Written music typically begins with a key signature. This tells the performer which pitches are diatonic and should be expected most often. However, the key signature does not specify the tonic pitch. Music can be converted from one key into another by raising or lowering all pitches, which is called transposition. Some instruments, like the clarinet and trumpet, are called transposing instruments because they usually require this; music written for these instruments will be offset from what the performer actually plays. Since the same musical patterns are found across different keys, musical chords are often expressed as numbers based on where their lowest pitches fall in a given scale. This allows common chord patterns to be easily transposed and analyzed independently from a song's key.

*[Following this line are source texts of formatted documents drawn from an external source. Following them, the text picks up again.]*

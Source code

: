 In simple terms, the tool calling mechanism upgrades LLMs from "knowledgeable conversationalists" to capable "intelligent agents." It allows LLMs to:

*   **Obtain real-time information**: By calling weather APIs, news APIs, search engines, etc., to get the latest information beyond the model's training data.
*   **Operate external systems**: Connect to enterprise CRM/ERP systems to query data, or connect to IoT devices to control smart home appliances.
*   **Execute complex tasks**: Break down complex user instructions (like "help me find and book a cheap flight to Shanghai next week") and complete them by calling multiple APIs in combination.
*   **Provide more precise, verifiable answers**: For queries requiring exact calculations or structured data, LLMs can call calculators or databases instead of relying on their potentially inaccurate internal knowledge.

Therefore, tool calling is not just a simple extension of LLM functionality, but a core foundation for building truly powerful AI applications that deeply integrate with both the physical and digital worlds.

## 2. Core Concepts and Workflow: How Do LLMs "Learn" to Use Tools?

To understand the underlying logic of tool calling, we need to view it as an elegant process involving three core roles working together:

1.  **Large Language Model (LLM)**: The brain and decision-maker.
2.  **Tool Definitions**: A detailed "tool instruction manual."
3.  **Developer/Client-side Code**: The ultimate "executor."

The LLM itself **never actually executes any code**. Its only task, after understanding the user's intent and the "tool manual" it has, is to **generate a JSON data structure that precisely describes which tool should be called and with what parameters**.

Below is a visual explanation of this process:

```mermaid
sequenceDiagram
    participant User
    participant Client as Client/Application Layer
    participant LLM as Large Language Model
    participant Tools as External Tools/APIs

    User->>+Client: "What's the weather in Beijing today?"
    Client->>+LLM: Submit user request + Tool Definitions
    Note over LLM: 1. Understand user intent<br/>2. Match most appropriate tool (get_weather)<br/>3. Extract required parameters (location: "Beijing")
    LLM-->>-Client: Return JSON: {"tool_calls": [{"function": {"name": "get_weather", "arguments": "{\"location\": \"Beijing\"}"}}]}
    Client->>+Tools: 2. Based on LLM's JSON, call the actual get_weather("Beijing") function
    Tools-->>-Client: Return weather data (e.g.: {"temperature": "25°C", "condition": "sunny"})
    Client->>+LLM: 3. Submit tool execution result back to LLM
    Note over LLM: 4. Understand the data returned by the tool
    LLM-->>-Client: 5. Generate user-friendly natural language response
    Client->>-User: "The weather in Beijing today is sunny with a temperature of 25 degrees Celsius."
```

Relationships between keys can be visualized with a diagram called the Circle of Fifths. This diagram shows which keys share the majority of pitches with each other and which have minimal overlap. It also shows the relationships between major keys and their relative minors (which contains the same pitches but a different tonic pitch), and the pitch differences between keys with the same tonic but different modes. When two keys are closely related, it is easier to transition between them—a process called modulation.

==Background==
Music is made from audible vibrations, such as from oscillating strings or air moving through reeds. People generally perceive some vibrations as sounding "higher" or "lower" than others, creating a subjective perception called pitch. As a medium vibrates faster, this higher frequency of vibration is perceived as higher pitch. In standard Western tonal music, specific frequencies are grouped into twelve pitch classes. Seven of these are considered "natural" pitches and represented by the letters A, B, C, D, E, F, and G.

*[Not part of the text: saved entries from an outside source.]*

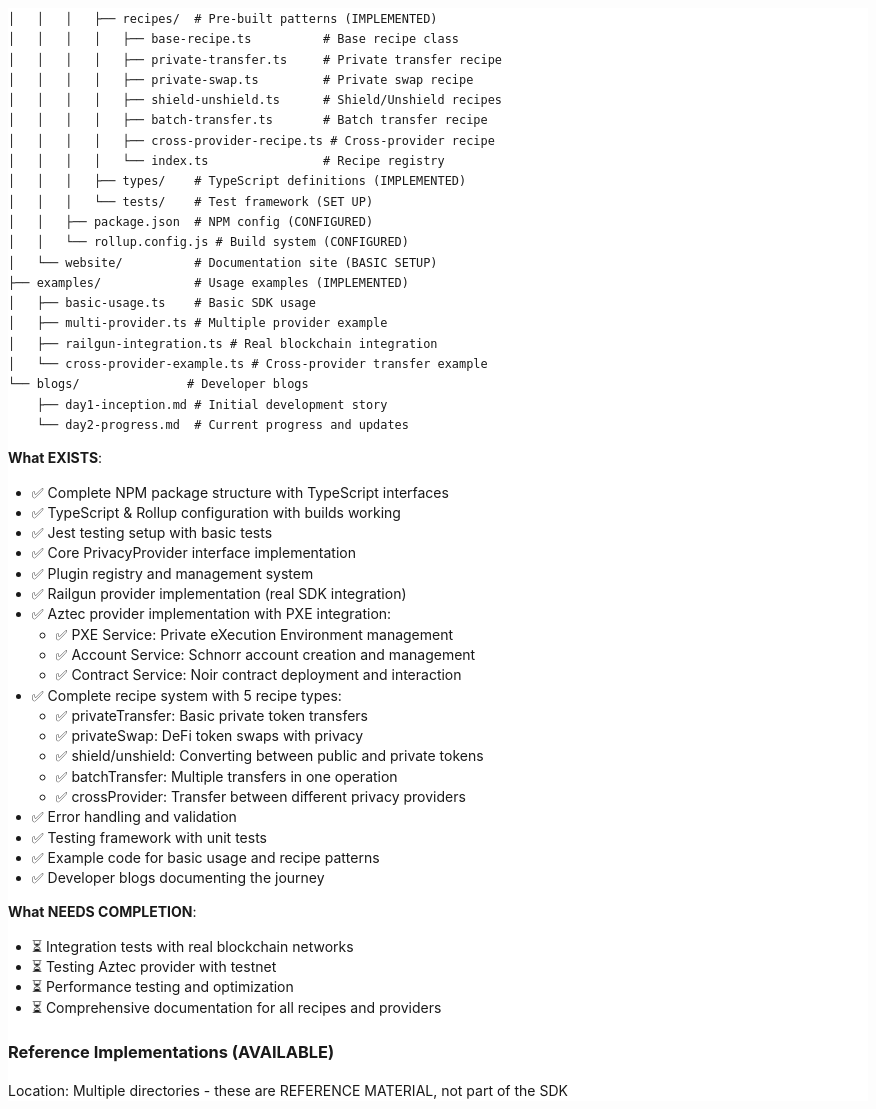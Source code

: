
 ```
│   │   │   ├── recipes/  # Pre-built patterns (IMPLEMENTED)
│   │   │   │   ├── base-recipe.ts          # Base recipe class
│   │   │   │   ├── private-transfer.ts     # Private transfer recipe
│   │   │   │   ├── private-swap.ts         # Private swap recipe
│   │   │   │   ├── shield-unshield.ts      # Shield/Unshield recipes
│   │   │   │   ├── batch-transfer.ts       # Batch transfer recipe
│   │   │   │   ├── cross-provider-recipe.ts # Cross-provider recipe
│   │   │   │   └── index.ts                # Recipe registry
│   │   │   ├── types/    # TypeScript definitions (IMPLEMENTED)
│   │   │   └── tests/    # Test framework (SET UP)
│   │   ├── package.json  # NPM config (CONFIGURED)
│   │   └── rollup.config.js # Build system (CONFIGURED)
│   └── website/          # Documentation site (BASIC SETUP)
├── examples/             # Usage examples (IMPLEMENTED)
│   ├── basic-usage.ts    # Basic SDK usage
│   ├── multi-provider.ts # Multiple provider example
│   ├── railgun-integration.ts # Real blockchain integration
│   └── cross-provider-example.ts # Cross-provider transfer example
└── blogs/               # Developer blogs
    ├── day1-inception.md # Initial development story
    └── day2-progress.md  # Current progress and updates
```

**What EXISTS**:
- ✅ Complete NPM package structure with TypeScript interfaces
- ✅ TypeScript & Rollup configuration with builds working
- ✅ Jest testing setup with basic tests
- ✅ Core PrivacyProvider interface implementation
- ✅ Plugin registry and management system
- ✅ Railgun provider implementation (real SDK integration)
- ✅ Aztec provider implementation with PXE integration:
  - ✅ PXE Service: Private eXecution Environment management
  - ✅ Account Service: Schnorr account creation and management
  - ✅ Contract Service: Noir contract deployment and interaction
- ✅ Complete recipe system with 5 recipe types:
  - ✅ privateTransfer: Basic private token transfers
  - ✅ privateSwap: DeFi token swaps with privacy
  - ✅ shield/unshield: Converting between public and private tokens
  - ✅ batchTransfer: Multiple transfers in one operation
  - ✅ crossProvider: Transfer between different privacy providers
- ✅ Error handling and validation
- ✅ Testing framework with unit tests
- ✅ Example code for basic usage and recipe patterns
- ✅ Developer blogs documenting the journey

**What NEEDS COMPLETION**:
- ⏳ Integration tests with real blockchain networks
- ⏳ Testing Aztec provider with testnet
- ⏳ Performance testing and optimization
- ⏳ Comprehensive documentation for all recipes and providers

### Reference Implementations (AVAILABLE)
Location: Multiple directories - these are REFERENCE MATERIAL, not part of the SDK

Humans perceive frequencies logarithmically, not linearly. In other words, the ratio between two frequencies, rather than the absolute difference between them, determines how different they sound. If one vibration has twice the frequency of another, both sound similar and are considered the same pitch class. The distance between the two is called an octave. For clarity, these pitches are sometimes labeled with numbers. For example, the lowest C playable on a standard piano is C1, while the pitch with twice the frequency (one octave higher) is C2. (Note: The exact relationship between frequency and pitch has varied in different places and times. Today, international standard concert pitch defines the pitch A4 as the frequency 440 Hertz. Other pitches can be mathematically derived from this baseline.)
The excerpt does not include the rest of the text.